The startups with great founders who ultimately became successful were already aware of the product changes they needed to make, were informed about what their competition was doing even before an article was released, and proactively reached out to me when they wanted me to introduce them to someone. In other words, my proactive inputs in these areas weren’t valuable to the founders. In some cases these uncalled for interventions even created additional unnecessary work and stress for them.
A byproduct of my hands-on approach was that I invested in several companies where I didn’t have a very strong initial conviction because I falsely believed that I could fix the company’s shortcomings after making the investment. In other words, my hands-on approach was not only not benefiting the startup, it was also harming the quality of my investment decisions.
With experience, I’ve learned that the entrepreneurs in The VC-CEO Brand Gap study are correct. A hands-on approach by investors harms both startups and investors. What the best entrepreneurs need is not hands-on involvement but a trustworthy relationship. This means two things.
First, investors need to trust that the entrepreneurs they invest in will work hard and make the right decisions on daily activities like developing specific product features and being aware of their competitive environment. This approach not only enhances the productivity of the entrepreneur, but also improves the quality of a VC’s investment decision making.

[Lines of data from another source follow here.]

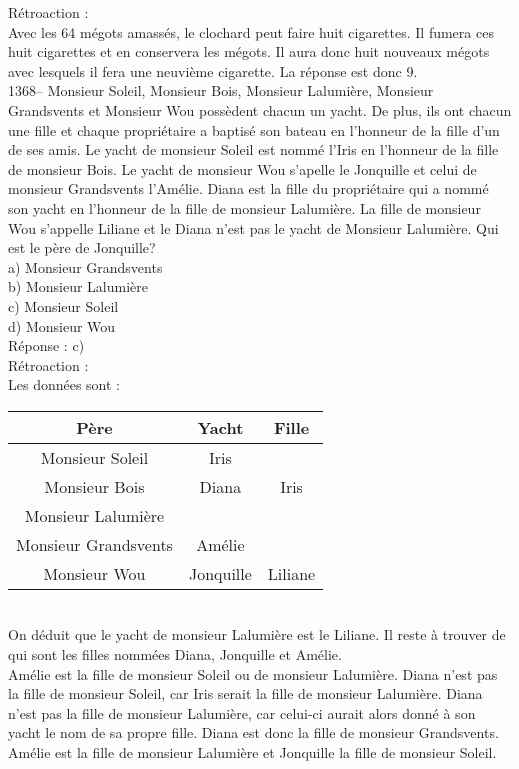 ﻿\documentclass[letterpaper, 12pt]{article}
\begin{document}
R\'etroaction : \\
Avec les 64 m\'egots amass\'es, le clochard peut faire huit cigarettes.  Il
fumera ces huit cigarettes et en conservera les m\'egots.  Il aura donc huit
nouveaux m\'egots avec lesquels il fera une neuvi\`eme cigarette.  La
r\'eponse est donc 9.\\

1368-- Monsieur Soleil, Monsieur Bois, Monsieur Lalumi\`ere, Monsieur
Grandsvents et Monsieur Wou poss\`edent chacun un yacht.  De plus, ils ont
chacun une fille et chaque propri\'etaire a baptis\'e son bateau en
l'honneur de la fille d'un de ses amis.  Le yacht de monsieur Soleil est
nomm\'e l'Iris en l'honneur de la fille de monsieur Bois.  Le yacht de
monsieur Wou s'apelle le Jonquille et celui de monsieur Grandsvents
l'Am\'elie.  Diana est la fille du propri\'etaire qui a nomm\'e son yacht en
l'honneur de la fille de monsieur Lalumi\`ere.  La fille de monsieur Wou
s'appelle Liliane et le Diana n'est pas le yacht de Monsieur Lalumi\`ere.
Qui est le p\`ere de Jonquille?\\
a) Monsieur Grandsvents\\
b) Monsieur Lalumi\`ere\\
c) Monsieur Soleil\\
d) Monsieur Wou\\

R\'eponse : c)\\

R\'etroaction : \\
Les donn\'ees sont : \\
\begin{tabular}{|c|c|c|} \hline
{\bf P\`ere} & {\bf Yacht} & {\bf Fille}  \\ \hline \hline

Monsieur Soleil        & Iris      &  \\ \hline Monsieur Bois &
Diana     &  Iris\\ \hline Monsieur Lalumi\`ere   &           &
\\ \hline Monsieur Grandsvents   & Am\'elie  &  \\ \hline Monsieur
Wou           & Jonquille &  Liliane\\ \hline

\end{tabular}\\

On d\'eduit que le yacht de monsieur Lalumi\`ere est le Liliane.  Il reste
\`a trouver de qui sont les filles nomm\'ees Diana, Jonquille et Am\'elie.
\\
Am\'elie est la fille de monsieur Soleil ou de monsieur Lalumi\`ere.  Diana
n'est pas la fille de monsieur Soleil, car Iris serait la fille de monsieur
Lalumi\`ere.  Diana n'est pas la fille de monsieur Lalumi\`ere, car celui-ci
aurait alors donn\'e \`a son yacht le nom de sa propre fille.  Diana est
donc la fille de monsieur Grandsvents.  Am\'elie est la fille de monsieur
Lalumi\`ere et Jonquille la fille de monsieur Soleil.  \\
\end{document}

Second, entrepreneurs need to trust that their investors will be transparent and fair in their interactions with the entrepreneur. This doesn’t mean that investors will always agree with what the entrepreneur thinks, or that they will always act according to the entrepreneur’s wishes. However, they must always be upfront in sharing their thoughts and the underlying reasons behind their actions with the entrepreneur. Examples of such trustworthy behavior include following up on commitments to engage potential employees, investors, business partners, and acquirers, clearly communicating what performance targets the investor needs to see in order to make a follow-on investment in the company, and not harming the company’s chances of finding funding elsewhere if the investor decides not to invest in the company’s next round.
By replacing the effort which I used to dedicate to pursuing a hands-on approach to the daily activities of our startups with a new focus on building trustworthy long-term relationships with our entrepreneurs, I’m now able to contribute far more to the success of our startups than I was contributing in the past. The better investment decisions which result from this approach are also a valuable bonus.